Takeaway: Harry Potter 4 EVA.
The Puppy Bracket
Rundown: Your suspicions were correct. We were actually trying to make you cry. Why else would we ask you to make these impossible decisions? Our plan backfired, however, when we had a four-way tie in the finals. By one vote—ONE!—the fuzzy wuzzy Yorkshire Terrier that we're 99% sure was a real dog and not a stuffed animal won Best in Show. And all of you went home and asked your parents for a puppy.
Takeaway: Confirmed. Puppies are, in fact, adorable.
The Kitten Bracket
Rundown: Of course we couldn't do a puppy bracket and not do a kitten bracket. That would unsettle the very delicate balance of the universe. Cat fanciers leaped enthusiastically into the fray, exercising their stock options until we were down to Very Concerned Scottish Fold and Hip Hop-Dancing Grey Tabby. What she lacked in ear cartilage she made up for in adorableness, and you chose the former.
Takeaway: No kitty left behind at SparkLife.
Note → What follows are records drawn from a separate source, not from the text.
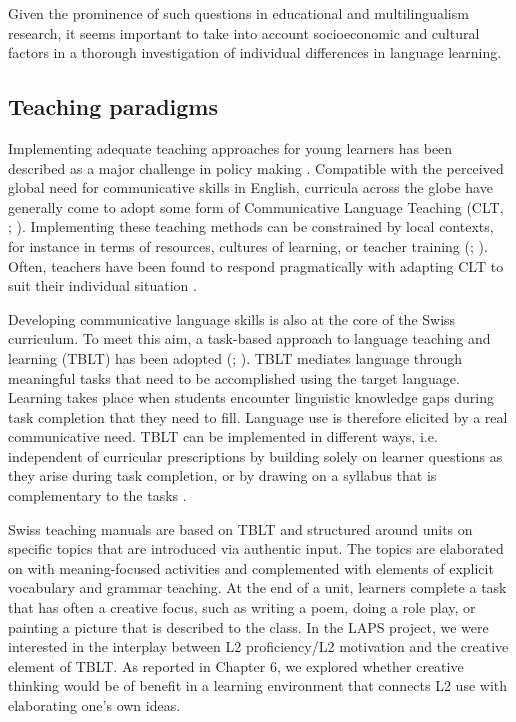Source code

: \documentclass[output=paper]{langscibook}
\begin{document}
Given the prominence of such questions in educational and multilingualism research, it seems important to take into account socioeconomic and cultural factors in a thorough investigation of individual differences in language learning.

\subsection{Teaching paradigms} %

Implementing adequate teaching approaches for young learners has been described as a major challenge in policy making \citep{GartonEtAl2011}. Compatible with the perceived global need for communicative skills in English, curricula across the globe have generally come to adopt some form of Communicative Language Teaching (CLT, \citealt{Krashen1981}; \citealt{GartonEtAl2011}). Implementing these teaching methods can be constrained by local contexts, for instance in terms of resources, cultures of learning, or teacher training (\citealt{Littlewood2006}; \citealt{Baker2008}). Often, teachers have been found to respond pragmatically with adapting CLT to suit their individual situation \citep{Carless2003}.

Developing communicative language skills is also at the core of the Swiss curriculum. To meet this aim, a task-based approach to language teaching and learning (TBLT) has been adopted (\citealt{Willis1996}; \citealt{Ellis2017}). TBLT mediates language through meaningful tasks that need to be accomplished using the target language. Learning takes place when students encounter linguistic knowledge gaps during task completion that they need to fill. Language use is therefore elicited by a real communicative need. TBLT can be implemented in different ways, i.e. independent of curricular prescriptions by building solely on learner questions as they arise during task completion, or by drawing on a syllabus that is complementary to the tasks \citep{Ellis2017}. 

Swiss teaching manuals are based on TBLT and structured around units on specific topics that are introduced via authentic input. The topics are elaborated on with meaning-focused activities and complemented with elements of explicit vocabulary and grammar teaching. At the end of a unit, learners complete a task that has often a creative focus, such as writing a poem, doing a role play, or painting a picture that is described to the class. In the LAPS project, we were interested in the interplay between L2 proficiency/L2 motivation and the creative element of TBLT. As reported in Chapter 6, we explored whether creative thinking would be of benefit in a learning environment that connects L2 use with elaborating one’s own ideas.
\end{document}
The Piglet v. Bunny Bracket
Rundown: No one could have seen this battle royale coming. It was the first bracket where we pitted two different things against each other. From the get-go, it appeared the bunny wunny wabbits would have it. And they did. Somewhere in the Hundred Acre Wood, Piglet wept bitterly but vowed to compete again another day.
Takeaway: You haaaaaate piglets and love bunnies. JK. JK. Don't have an aneurysm. We know this one really tore you up inside. The takeaway is that Sparklers are animal lovers.
The Board Game Bracket
Rundown: In a moment of meta-consciousness, we thought, "Hey, why not do a game of games?!" Choosing only 16 board games to compete was difficult, but not as difficult as the choices you had to make. Despite the serious heat Monopoly was getting in the comments, the classic game made it to the finals, where it lost against one of the bracket's newest competitors, Apples to Apples.
Takeaway: Word games are more fun than math games.
The Halloween Candy Bracket
Rundown: With Halloween around the corner, this bracket was a no-brainer. We knew the real question would be chocolatey or fruity, and the Sparklocracy spoke loud and clear on that matter. Admittedly, your votes surprised us. Three Musketeers over Butterfinger? M&Ms over Snickers? Really? But you call the shots, and M&Ms won the bracket.
Takeaway: Give the Sparklers chocolate and no one gets hurt.